MATERIAL FOR THIS EXERCISE.
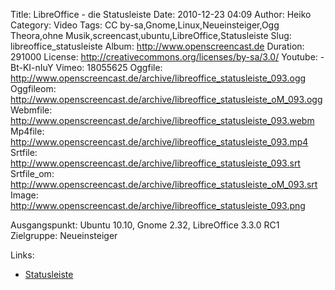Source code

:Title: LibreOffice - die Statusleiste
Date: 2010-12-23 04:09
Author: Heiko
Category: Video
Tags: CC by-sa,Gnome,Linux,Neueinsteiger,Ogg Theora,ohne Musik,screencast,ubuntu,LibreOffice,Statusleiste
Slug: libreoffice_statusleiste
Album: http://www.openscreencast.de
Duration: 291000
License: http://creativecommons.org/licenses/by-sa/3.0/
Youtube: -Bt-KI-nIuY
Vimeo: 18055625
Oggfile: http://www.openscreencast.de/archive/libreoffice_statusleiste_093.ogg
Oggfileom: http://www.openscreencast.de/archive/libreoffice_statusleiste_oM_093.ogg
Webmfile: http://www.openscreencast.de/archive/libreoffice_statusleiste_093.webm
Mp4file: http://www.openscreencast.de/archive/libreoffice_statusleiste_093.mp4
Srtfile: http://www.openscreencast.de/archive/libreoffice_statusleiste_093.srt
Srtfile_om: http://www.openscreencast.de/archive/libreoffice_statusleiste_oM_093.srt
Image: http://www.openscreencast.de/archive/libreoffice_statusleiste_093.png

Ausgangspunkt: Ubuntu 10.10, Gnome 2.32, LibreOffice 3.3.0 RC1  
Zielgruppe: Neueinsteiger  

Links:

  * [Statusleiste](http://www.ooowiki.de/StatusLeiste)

WORK INSTRUCTION. With the pictures omitted, give every line above again exactly.

RESULT.
Source code

:Title: LibreOffice - die Statusleiste
Date: 2010-12-23 04:09
Author: Heiko
Category: Video
Tags: CC by-sa,Gnome,Linux,Neueinsteiger,Ogg Theora,ohne Musik,screencast,ubuntu,LibreOffice,Statusleiste
Slug: libreoffice_statusleiste
Album: http://www.openscreencast.de
Duration: 291000
License: http://creativecommons.org/licenses/by-sa/3.0/
Youtube: -Bt-KI-nIuY
Vimeo: 18055625
Oggfile: http://www.openscreencast.de/archive/libreoffice_statusleiste_093.ogg
Oggfileom: http://www.openscreencast.de/archive/libreoffice_statusleiste_oM_093.ogg
Webmfile: http://www.openscreencast.de/archive/libreoffice_statusleiste_093.webm
Mp4file: http://www.openscreencast.de/archive/libreoffice_statusleiste_093.mp4
Srtfile: http://www.openscreencast.de/archive/libreoffice_statusleiste_093.srt
Srtfile_om: http://www.openscreencast.de/archive/libreoffice_statusleiste_oM_093.srt
Image: http://www.openscreencast.de/archive/libreoffice_statusleiste_093.png

Ausgangspunkt: Ubuntu 10.10, Gnome 2.32, LibreOffice 3.3.0 RC1  
Zielgruppe: Neueinsteiger  

Links:

  * [Statusleiste](http://www.ooowiki.de/StatusLeiste)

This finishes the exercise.